日本公開に先立つ2月、そんな『怪しい彼女』の音楽に関するニュースが日本のエンタメサイトで報じられた。劇中でシム・ウンギョン扮するオ・ドゥリが歌う「もう一度」という曲が、ある曲との類似性の高さを指摘されているという。ある曲というのは、同じ韓国のユニット=Peppertones(ペッパートーンズ)の「Ready,Get Set,Go!」。ペッパートーンズは、ピチカート・ファイヴやシンバルズなど日本の渋谷系と呼ばれる人たちの影響下にあるユニットで、シン・ジェピョンとイ・ジャンウォンの2人を中心に適宜ヴォーカリストを迎える形で楽曲を発表している。本国でどのくらいの人気があるのかは分からないが、K-POPオンチの筆者が彼らの2ndアルバム『NEW STANDARD』を持っているくらいだから、かなりメジャーな存在だと思われる。日本にも熱心なファンが多くいるようだ。

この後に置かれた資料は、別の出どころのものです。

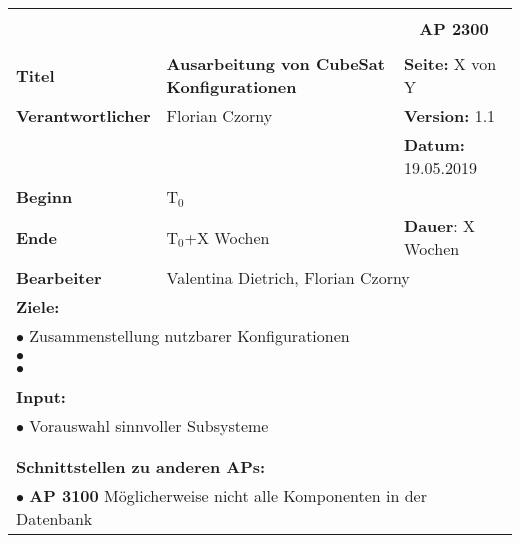 \clearpage
\begin{table}[!h]
 \begin{center}
  \begin{tabular}{|p{35mm}||p{55mm}|p{50mm}||p{40mm}|}
   \hline
   \multicolumn{3}{|l||}{\textbf{}} & \multicolumn{1}{c|}{}\\
   \multicolumn{3}{|l||}{\textbf{}} & \multicolumn{1}{c|}{\textbf{AP 2300}}\\
   \multicolumn{3}{|l||}{\textbf{}} & \multicolumn{1}{c|}{}\\
   \hline\hline
   \textbf{Titel} & \multicolumn{2}{p{7cm}||}{\textbf{Ausarbeitung von CubeSat Konfigurationen}} & \textbf{Seite:} X von Y\\
   \hline
   \textbf{Verantwortlicher} & \multicolumn{2}{l||}{Florian Czorny} & \textbf{Version:} 1.1\\
   \hline
   \multicolumn{3}{|l||}{} & \textbf{Datum:} 19.05.2019\\
   \hline\hline
   \textbf{Beginn} & \multicolumn{2}{l||}{T$_0$} & \\
   \hline
   \textbf{Ende} & \multicolumn{2}{l||}{T$_0$+X Wochen} & \textbf{Dauer}: X Wochen\\
   \hline\hline
   \textbf{Bearbeiter} & \multicolumn{3}{l|}{Valentina Dietrich, Florian Czorny}\\
   \hline\hline
   \multicolumn{4}{|p{150mm}|}{\textbf{Ziele:}}\\
   \multicolumn{4}{|p{150mm}|}{$\bullet$ Zusammenstellung nutzbarer Konfigurationen}\\
   \multicolumn{4}{|p{150mm}|}{$\bullet$ }\\
   \multicolumn{4}{|p{150mm}|}{$\bullet$ }\\
   \multicolumn{4}{|p{150mm}|}{}\\
   \multicolumn{4}{|p{150mm}|}{\textbf{Input:}}\\
   \multicolumn{4}{|p{150mm}|}{$\bullet$ Vorauswahl sinnvoller Subsysteme}\\
   \multicolumn{4}{|p{150mm}|}{}\\
   \multicolumn{4}{|p{150mm}|}{}\\
   \multicolumn{4}{|p{150mm}|}{\textbf{Schnittstellen zu anderen APs:}}\\
   \multicolumn{4}{|p{150mm}|}{$\bullet$ \textbf{AP 3100} Möglicherweise nicht alle Komponenten in der Datenbank}\\

\end{tabular}
\end{center}
\end{table}
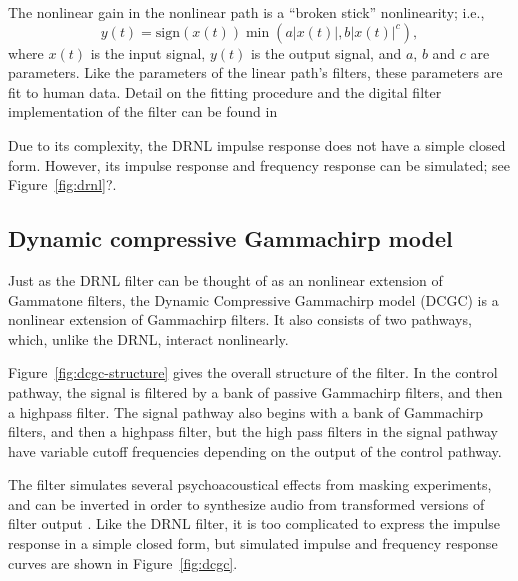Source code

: 
The nonlinear gain in the nonlinear path
is a ``broken stick'' nonlinearity;
i.e.,
\begin{equation}
  y(t) = \text{sign}(x(t)) \min(a |x(t)|, b |x(t)|^c),
\end{equation}
where $x(t)$ is the input signal,
$y(t)$ is the output signal,
and $a$, $b$ and $c$ are parameters.
Like the parameters of the linear path's filters,
these parameters are fit to human data.
Detail on the fitting procedure
and the digital filter implementation
of the filter can be found in \cite{lopez2001}


Due to its complexity,
the DRNL impulse response does not have a simple closed form.
However, its impulse response
and frequency response can be simulated;
see Figure~\ref{fig:drnl}?.

\subsection{Dynamic compressive Gammachirp model}

Just as the DRNL filter can be thought of
as an nonlinear extension of Gammatone filters,
the Dynamic Compressive Gammachirp model (DCGC)
\cite{irino2006}
is a nonlinear extension of Gammachirp filters.
It also consists of two pathways,
which, unlike the DRNL,
interact nonlinearly.


Figure~\ref{fig:dcgc-structure}
gives the overall structure of the filter.
In the control pathway,
the signal is filtered by
a bank of passive Gammachirp filters,
and then a highpass filter.
The signal pathway
also begins with a bank of Gammachirp filters,
and then a highpass filter,
but the high pass filters in the signal pathway
have variable cutoff frequencies
depending on the output of the control pathway.

The filter simulates
several psychoacoustical effects
from masking experiments,
and can be inverted in order to
synthesize audio
from transformed versions
of filter output
\cite{irino2006}.
Like the DRNL filter, it is too complicated
to express the impulse response
in a simple closed form,
but simulated impulse and frequency response
curves are shown in Figure~\ref{fig:dcgc}.


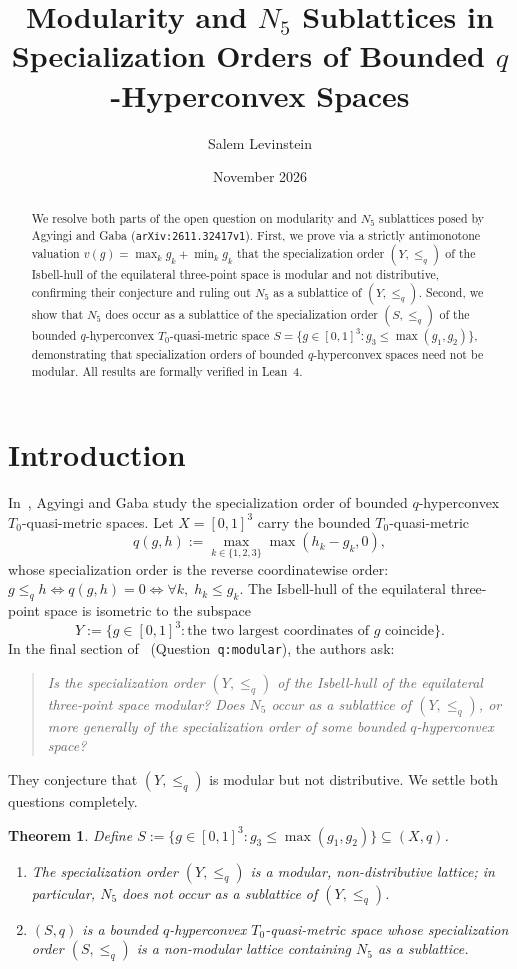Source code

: \documentclass[11pt]{article}
\title{Modularity and $N_5$ Sublattices in Specialization Orders of Bounded $q$-Hyperconvex Spaces}
\author{Salem Levinstein}
\date{November 2026}
\newtheorem{theorem}{Theorem}
\begin{document}
\maketitle

\begin{abstract}
We resolve both parts of the open question on modularity and $N_5$ sublattices
posed by Agyingi and Gaba (\texttt{arXiv:2611.32417v1}). First, we prove via a
strictly antimonotone valuation $v(g) = \max_k g_k + \min_k g_k$ that the
specialization order $(Y, \le_q)$ of the Isbell-hull of the equilateral
three-point space is modular and not distributive, confirming their conjecture
and ruling out $N_5$ as a sublattice of $(Y, \le_q)$. Second, we show that
$N_5$ does occur as a sublattice of the specialization order $(S, \le_q)$ of
the bounded $q$-hyperconvex $T_0$-quasi-metric space
$S = \{g \in [0, 1]^3 : g_3 \le \max(g_1, g_2)\}$, demonstrating that
specialization orders of bounded $q$-hyperconvex spaces need not be modular.
All results are formally verified in Lean~4.
\end{abstract}

\section{Introduction}

In~\cite{AG2026}, Agyingi and Gaba study the specialization order of bounded
$q$-hyperconvex $T_0$-quasi-metric spaces. Let $X = [0, 1]^3$ carry the
bounded $T_0$-quasi-metric
\[
q(g, h) := \max_{k \in \{1, 2, 3\}} \max(h_k - g_k, 0),
\]
whose specialization order is the reverse coordinatewise order:
$g \le_q h \iff q(g, h) = 0 \iff \forall k,\; h_k \le g_k$.
The Isbell-hull of the equilateral three-point space is isometric to the
subspace
\[
Y := \bigl\{g \in [0, 1]^3 : \text{the two largest coordinates of } g \text{ coincide}\bigr\}.
\]
In the final section of~\cite{AG2026} (Question~\texttt{q:modular}), the
authors ask:
\begin{quote}\itshape
Is the specialization order $(Y, \le_q)$ of the Isbell-hull of the equilateral
three-point space modular? Does $N_5$ occur as a sublattice of $(Y, \le_q)$, or
more generally of the specialization order of some bounded $q$-hyperconvex space?
\end{quote}
They conjecture that $(Y, \le_q)$ is modular but not distributive. We settle
both questions completely.

\begin{theorem}\label{thm:main}
Define $S := \{g \in [0, 1]^3 : g_3 \le \max(g_1, g_2)\} \subseteq (X, q)$.
\begin{enumerate}
  \item The specialization order $(Y, \le_q)$ is a modular, non-distributive
        lattice; in particular, $N_5$ does not occur as a sublattice of $(Y, \le_q)$.
  \item $(S, q)$ is a bounded $q$-hyperconvex $T_0$-quasi-metric space whose
        specialization order $(S, \le_q)$ is a non-modular lattice containing
        $N_5$ as a sublattice.
\end{enumerate}
\end{theorem}
\end{document}
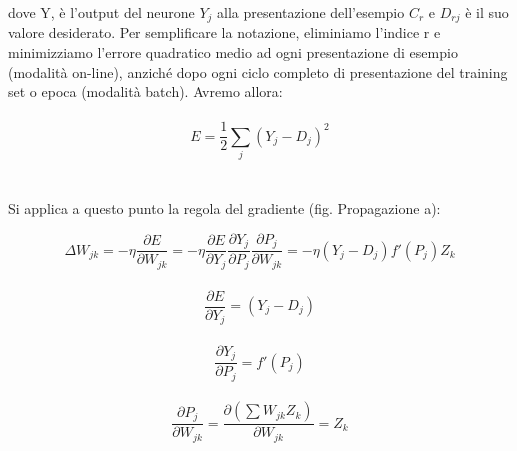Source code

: \documentclass[10pt,a4paper]{article}
\begin{document}
dove Y, è l'output del neurone $Y_j$ alla presentazione dell'esempio $C_r$ e $D_{rj}$ è il
suo valore desiderato. Per semplificare la notazione, eliminiamo l'indice r e minimizziamo l'errore quadratico medio ad ogni presentazione di esempio (modalità on-line), anziché dopo ogni ciclo completo di presentazione del training set
o epoca (modalità batch). Avremo allora:
\\ \\
\begin{equation} \label{eq:eq}
E = \frac{1}{2} \sum_j{(Y_{j} - D_{j})^2}
\end{equation}
\\ \\
Si applica a questo punto la regola del gradiente (fig. Propagazione a):

\begin{equation} \label{eq:grad}
\Delta W_{jk} = - \eta \frac{\partial E}{\partial W_{jk}} = - \eta \frac{\partial E}{\partial Y_j} \frac{\partial Y_j}{\partial P_j} \frac{\partial P_j}{\partial W_{jk}} = 
-\eta(Y_j - D_j)f'(P_j)Z_k
\end{equation} \\
\begin{equation} \label{eq:dey}
\frac{\partial E}{\partial Y_j} = (Y_j - D_j)
\end{equation} \\
\begin{equation} \label{eq:dyp}
\frac{\partial Y_j}{\partial P_j} = f'(P_j) 
\end{equation} \\
\begin{equation} \label{eq:dpw}
\frac{\partial P_j}{\partial W_{jk}} = \frac{\partial(\sum W_{jk} Z_k)}{\partial W_{jk}} = Z_k
\end{equation}
\end{document}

その「もう一度」と「Ready,Get Set,Go!」を聴き比べてみると、高揚感溢れるストリングスを使ったイントロ、メロディライン、コード進行、テンポ感などなど、まあ確かに似ていることは似ている。ペッパートーンズ側が法的対応へ……と報じられているので、本国ではそれなりの問題に発展しているのだろう。しかし劇中のあのタイミングで演奏される曲という一点だけを考えるなら、「もう一度」はとてもよく出来た曲だと個人的には思う。オ・ドゥリらが最初の大舞台で演奏する曲として物語のなかで果たすべき役割をしっかり果たしている。つまり、無名の新人バンドがたった一曲で聴衆の心を鷲掴みにする、という演出にリアリティを感じさせるだけの完成度を持った楽曲だと思うのだ。
この問題がどういう形で終結するかはまだ分からないが、ひとつだけ言えるのは、これによって映画そのものまで軽んじられてしまうのは、あまりにもったいないということ。一連のK-POPブームに代わる韓国ポピュラー音楽の新しい潮流を知る意味でも『怪しい彼女』が重要な作品であることは間違いないので、まずはとにかく先入観なしに楽しんでほしいと思う。(文:伊藤隆剛/ライター)
『怪しい彼女』はTOHOシネマズ みゆき座ほかにて公開中。